# DIRECTIONS FOR THIS TASK
Would you copy each line of the data below that has "parallel"?

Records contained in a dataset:
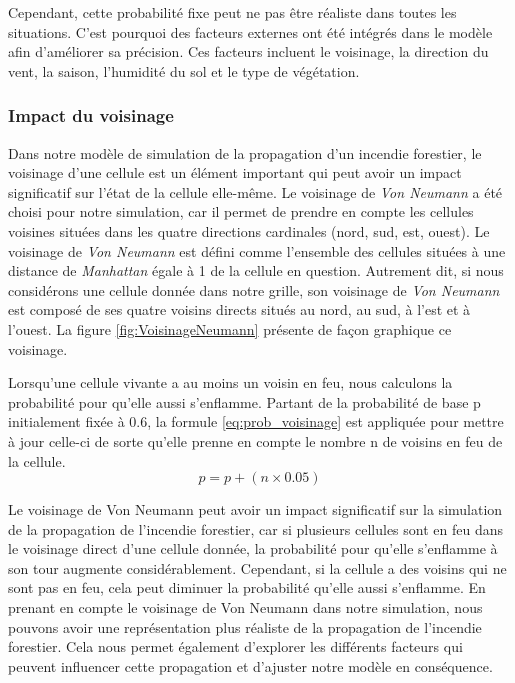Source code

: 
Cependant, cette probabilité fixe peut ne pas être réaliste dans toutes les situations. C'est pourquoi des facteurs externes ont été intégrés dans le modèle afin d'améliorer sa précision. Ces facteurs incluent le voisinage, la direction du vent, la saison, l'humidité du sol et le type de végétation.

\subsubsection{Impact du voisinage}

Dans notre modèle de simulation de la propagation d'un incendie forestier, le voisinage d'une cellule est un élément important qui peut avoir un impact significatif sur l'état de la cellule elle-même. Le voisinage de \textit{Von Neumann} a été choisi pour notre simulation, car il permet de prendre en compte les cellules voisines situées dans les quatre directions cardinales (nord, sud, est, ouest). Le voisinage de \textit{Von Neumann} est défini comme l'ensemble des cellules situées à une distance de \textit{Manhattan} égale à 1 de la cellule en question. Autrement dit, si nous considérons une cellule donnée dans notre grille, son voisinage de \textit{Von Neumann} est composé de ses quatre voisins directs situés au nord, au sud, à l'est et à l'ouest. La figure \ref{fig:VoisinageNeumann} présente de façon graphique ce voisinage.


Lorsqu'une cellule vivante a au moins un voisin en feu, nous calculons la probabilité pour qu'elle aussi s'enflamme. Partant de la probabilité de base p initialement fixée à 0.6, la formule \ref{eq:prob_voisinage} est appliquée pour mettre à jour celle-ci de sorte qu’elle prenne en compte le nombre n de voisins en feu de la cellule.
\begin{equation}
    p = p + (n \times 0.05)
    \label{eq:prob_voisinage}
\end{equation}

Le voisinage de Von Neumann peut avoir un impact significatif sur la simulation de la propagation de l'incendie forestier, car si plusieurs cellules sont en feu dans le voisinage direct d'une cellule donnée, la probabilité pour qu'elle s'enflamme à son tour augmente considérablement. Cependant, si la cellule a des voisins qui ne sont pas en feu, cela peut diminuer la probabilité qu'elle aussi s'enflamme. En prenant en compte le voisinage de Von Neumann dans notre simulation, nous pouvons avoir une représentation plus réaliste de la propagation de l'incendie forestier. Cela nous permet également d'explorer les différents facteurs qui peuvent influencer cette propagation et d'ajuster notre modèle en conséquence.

* * *

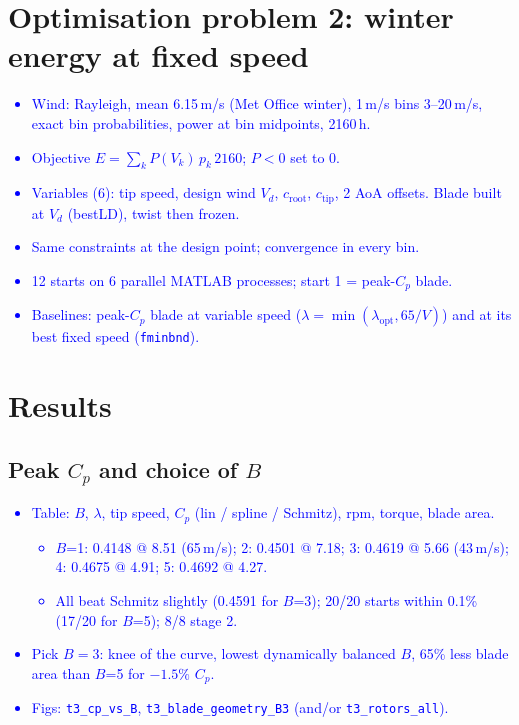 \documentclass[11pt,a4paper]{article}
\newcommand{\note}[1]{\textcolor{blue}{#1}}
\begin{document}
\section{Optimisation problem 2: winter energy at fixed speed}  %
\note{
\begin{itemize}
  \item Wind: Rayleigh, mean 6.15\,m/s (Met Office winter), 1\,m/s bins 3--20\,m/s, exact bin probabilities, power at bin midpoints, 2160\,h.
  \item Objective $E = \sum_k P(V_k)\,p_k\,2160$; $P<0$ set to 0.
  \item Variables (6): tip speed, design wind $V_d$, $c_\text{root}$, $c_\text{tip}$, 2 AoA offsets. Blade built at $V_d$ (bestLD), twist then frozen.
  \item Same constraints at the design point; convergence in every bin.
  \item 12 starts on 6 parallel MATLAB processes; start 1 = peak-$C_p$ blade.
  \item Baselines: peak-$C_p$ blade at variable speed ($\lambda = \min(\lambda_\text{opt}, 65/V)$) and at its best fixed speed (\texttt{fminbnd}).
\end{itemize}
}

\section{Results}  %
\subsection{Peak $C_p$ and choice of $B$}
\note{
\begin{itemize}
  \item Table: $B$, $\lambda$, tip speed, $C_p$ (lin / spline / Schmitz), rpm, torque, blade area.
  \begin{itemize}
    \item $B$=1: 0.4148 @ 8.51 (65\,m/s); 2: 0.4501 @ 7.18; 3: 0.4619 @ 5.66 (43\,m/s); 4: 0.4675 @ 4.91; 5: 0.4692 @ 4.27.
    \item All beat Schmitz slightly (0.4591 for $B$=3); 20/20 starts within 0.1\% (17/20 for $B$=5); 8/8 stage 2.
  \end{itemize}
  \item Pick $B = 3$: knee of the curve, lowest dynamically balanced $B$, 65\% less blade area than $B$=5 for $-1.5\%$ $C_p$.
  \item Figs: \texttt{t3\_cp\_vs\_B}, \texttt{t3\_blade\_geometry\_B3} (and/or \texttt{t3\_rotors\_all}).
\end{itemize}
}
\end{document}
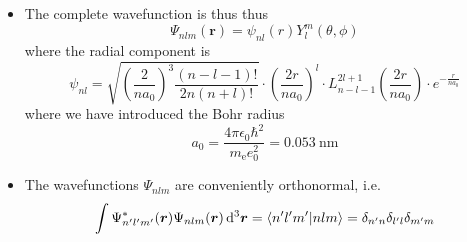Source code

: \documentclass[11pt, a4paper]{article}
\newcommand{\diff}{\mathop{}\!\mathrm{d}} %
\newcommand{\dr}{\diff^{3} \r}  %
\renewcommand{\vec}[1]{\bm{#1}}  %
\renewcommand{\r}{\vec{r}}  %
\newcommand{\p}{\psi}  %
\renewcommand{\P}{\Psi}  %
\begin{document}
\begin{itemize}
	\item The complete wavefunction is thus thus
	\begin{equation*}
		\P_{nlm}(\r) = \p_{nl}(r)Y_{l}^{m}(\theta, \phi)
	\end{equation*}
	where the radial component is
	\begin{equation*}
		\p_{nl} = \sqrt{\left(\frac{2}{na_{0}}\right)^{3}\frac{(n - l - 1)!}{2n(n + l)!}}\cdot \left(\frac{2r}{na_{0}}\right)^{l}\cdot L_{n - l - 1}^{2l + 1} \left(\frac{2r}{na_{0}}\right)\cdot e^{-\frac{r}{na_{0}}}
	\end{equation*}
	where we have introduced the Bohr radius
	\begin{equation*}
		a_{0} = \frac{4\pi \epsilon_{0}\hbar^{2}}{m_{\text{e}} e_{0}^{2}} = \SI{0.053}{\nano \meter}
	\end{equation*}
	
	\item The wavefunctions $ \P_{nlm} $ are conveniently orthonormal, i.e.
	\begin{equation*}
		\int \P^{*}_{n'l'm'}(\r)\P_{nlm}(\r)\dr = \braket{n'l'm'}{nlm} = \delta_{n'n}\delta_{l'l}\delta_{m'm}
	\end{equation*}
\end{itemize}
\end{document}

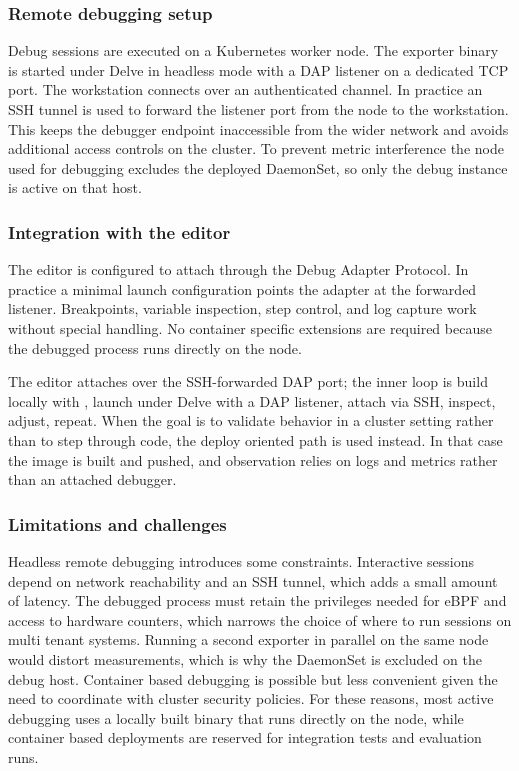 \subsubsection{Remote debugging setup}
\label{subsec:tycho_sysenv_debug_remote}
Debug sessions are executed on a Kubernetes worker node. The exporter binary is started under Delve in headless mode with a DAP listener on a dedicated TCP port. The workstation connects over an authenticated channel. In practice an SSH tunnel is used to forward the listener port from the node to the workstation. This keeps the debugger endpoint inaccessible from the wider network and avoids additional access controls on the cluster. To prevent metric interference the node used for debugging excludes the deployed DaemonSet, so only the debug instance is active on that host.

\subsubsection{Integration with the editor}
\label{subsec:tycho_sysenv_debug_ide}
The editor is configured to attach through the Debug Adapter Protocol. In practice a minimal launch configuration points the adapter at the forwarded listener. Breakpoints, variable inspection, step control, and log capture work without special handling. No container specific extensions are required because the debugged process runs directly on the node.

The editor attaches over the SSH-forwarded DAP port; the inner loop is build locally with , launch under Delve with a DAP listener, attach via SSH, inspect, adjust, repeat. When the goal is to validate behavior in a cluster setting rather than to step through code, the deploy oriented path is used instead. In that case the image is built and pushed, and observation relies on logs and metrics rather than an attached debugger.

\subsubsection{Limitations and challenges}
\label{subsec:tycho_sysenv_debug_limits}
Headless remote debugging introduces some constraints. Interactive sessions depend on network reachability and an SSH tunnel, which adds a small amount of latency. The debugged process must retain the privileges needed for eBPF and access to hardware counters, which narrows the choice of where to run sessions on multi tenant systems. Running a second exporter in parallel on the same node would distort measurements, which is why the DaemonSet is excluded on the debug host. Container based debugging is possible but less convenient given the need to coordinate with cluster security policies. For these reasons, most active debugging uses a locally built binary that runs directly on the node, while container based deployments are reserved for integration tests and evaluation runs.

# OUTPUT
  \item 12 starts on 6 parallel MATLAB processes; start 1 = peak-$C_p$ blade.
Headless remote debugging introduces some constraints. Interactive sessions depend on network reachability and an SSH tunnel, which adds a small amount of latency. The debugged process must retain the privileges needed for eBPF and access to hardware counters, which narrows the choice of where to run sessions on multi tenant systems. Running a second exporter in parallel on the same node would distort measurements, which is why the DaemonSet is excluded on the debug host. Container based debugging is possible but less convenient given the need to coordinate with cluster security policies. For these reasons, most active debugging uses a locally built binary that runs directly on the node, while container based deployments are reserved for integration tests and evaluation runs.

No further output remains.